ICCV Poster YOLO-Count: Differentiable Object Counting for Text-to-Image Generation

Poster

YOLO-Count: Differentiable Object Counting for Text-to-Image Generation

Guanning Zeng · Xiang Zhang · Zirui Wang · Haiyang Xu · Zeyuan Chen · Bingnan Li · Zhuowen Tu

Exhibit Hall I #1545

[ Abstract ]

Wed 22 Oct 5:45 p.m. PDT — 7:45 p.m. PDT

Abstract:

We propose YOLO-Count, a new differentiable open-vocabulary object counting model that addresses both general counting challenges and enables training-free quantity control for text-to-image (T2I) generation. A key contribution is the `cardinality' map, a novel regression target designed to account for object size and location variations.
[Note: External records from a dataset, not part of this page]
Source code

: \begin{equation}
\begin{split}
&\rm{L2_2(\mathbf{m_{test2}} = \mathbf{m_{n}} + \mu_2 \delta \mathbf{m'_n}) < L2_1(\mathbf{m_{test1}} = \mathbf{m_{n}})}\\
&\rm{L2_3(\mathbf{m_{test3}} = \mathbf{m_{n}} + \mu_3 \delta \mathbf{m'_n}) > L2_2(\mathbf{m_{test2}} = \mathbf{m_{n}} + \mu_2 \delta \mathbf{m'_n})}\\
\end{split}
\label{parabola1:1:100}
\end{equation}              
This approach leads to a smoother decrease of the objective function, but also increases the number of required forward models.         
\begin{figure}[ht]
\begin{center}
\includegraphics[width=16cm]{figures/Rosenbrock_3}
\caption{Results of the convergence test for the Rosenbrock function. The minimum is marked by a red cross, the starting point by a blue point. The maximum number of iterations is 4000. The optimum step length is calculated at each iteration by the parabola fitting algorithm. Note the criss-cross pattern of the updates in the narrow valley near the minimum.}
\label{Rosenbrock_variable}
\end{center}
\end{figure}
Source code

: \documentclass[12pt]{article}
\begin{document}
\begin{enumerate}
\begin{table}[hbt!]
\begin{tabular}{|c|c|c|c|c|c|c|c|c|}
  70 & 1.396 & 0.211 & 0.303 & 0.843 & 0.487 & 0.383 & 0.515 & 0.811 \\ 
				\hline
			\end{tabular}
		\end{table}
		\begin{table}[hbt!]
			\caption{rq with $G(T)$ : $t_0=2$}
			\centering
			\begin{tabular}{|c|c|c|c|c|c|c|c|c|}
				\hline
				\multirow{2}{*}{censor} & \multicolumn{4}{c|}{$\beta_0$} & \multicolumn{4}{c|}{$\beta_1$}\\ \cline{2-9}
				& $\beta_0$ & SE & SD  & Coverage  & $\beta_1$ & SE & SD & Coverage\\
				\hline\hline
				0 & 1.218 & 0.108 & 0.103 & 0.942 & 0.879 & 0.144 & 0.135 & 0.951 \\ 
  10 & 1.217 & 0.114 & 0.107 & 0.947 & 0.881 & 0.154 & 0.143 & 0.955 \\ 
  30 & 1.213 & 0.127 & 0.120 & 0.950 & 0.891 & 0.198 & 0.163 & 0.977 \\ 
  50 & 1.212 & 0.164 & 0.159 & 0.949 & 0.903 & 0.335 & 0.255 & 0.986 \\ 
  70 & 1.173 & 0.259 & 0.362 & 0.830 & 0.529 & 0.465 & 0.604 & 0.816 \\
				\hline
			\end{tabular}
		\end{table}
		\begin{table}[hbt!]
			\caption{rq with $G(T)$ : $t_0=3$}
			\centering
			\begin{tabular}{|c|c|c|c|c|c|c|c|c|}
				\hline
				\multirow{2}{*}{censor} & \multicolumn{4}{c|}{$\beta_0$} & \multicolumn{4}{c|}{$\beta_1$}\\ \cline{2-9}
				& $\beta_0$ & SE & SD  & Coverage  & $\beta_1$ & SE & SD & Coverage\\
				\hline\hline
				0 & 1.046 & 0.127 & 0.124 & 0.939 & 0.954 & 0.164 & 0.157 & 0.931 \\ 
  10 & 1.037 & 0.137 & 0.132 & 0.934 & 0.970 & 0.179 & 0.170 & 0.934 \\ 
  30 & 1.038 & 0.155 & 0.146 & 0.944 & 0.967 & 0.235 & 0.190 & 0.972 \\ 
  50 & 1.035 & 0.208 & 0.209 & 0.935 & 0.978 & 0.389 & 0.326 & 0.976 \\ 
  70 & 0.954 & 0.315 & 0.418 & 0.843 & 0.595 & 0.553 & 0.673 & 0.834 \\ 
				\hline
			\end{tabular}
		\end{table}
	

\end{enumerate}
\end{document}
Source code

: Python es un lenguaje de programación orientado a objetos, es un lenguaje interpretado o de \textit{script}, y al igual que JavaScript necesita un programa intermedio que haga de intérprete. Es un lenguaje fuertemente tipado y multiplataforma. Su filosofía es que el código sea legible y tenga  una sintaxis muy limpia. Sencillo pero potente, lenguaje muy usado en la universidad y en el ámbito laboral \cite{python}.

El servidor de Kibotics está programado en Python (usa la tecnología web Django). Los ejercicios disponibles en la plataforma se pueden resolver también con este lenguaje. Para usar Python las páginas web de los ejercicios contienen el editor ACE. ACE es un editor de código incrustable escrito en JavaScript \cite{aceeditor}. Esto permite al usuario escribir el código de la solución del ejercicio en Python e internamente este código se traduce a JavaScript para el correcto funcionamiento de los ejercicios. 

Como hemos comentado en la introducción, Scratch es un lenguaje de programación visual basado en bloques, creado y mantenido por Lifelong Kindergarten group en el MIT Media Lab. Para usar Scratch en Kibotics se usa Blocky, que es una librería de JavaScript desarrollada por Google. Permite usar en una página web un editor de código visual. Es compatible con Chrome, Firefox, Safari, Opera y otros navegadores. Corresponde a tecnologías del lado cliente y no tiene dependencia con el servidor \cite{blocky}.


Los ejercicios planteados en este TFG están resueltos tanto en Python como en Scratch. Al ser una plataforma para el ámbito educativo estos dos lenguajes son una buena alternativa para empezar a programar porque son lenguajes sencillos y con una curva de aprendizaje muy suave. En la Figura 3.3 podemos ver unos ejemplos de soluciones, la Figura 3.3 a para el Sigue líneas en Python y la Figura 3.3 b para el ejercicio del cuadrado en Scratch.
By employing representation alignment and a hybrid supervision scheme, YOLO-Count minimizes the discrepancy between open-vocabulary counting and T2I generation control. The model's differentiable architecture facilitates gradient-based optimization for accurate object counts, leading to enhanced controllability and transparency in T2I systems. Our empirical evaluation demonstrates state-of-the-art counting accuracy and effective quantity control for the T2I generation tasks.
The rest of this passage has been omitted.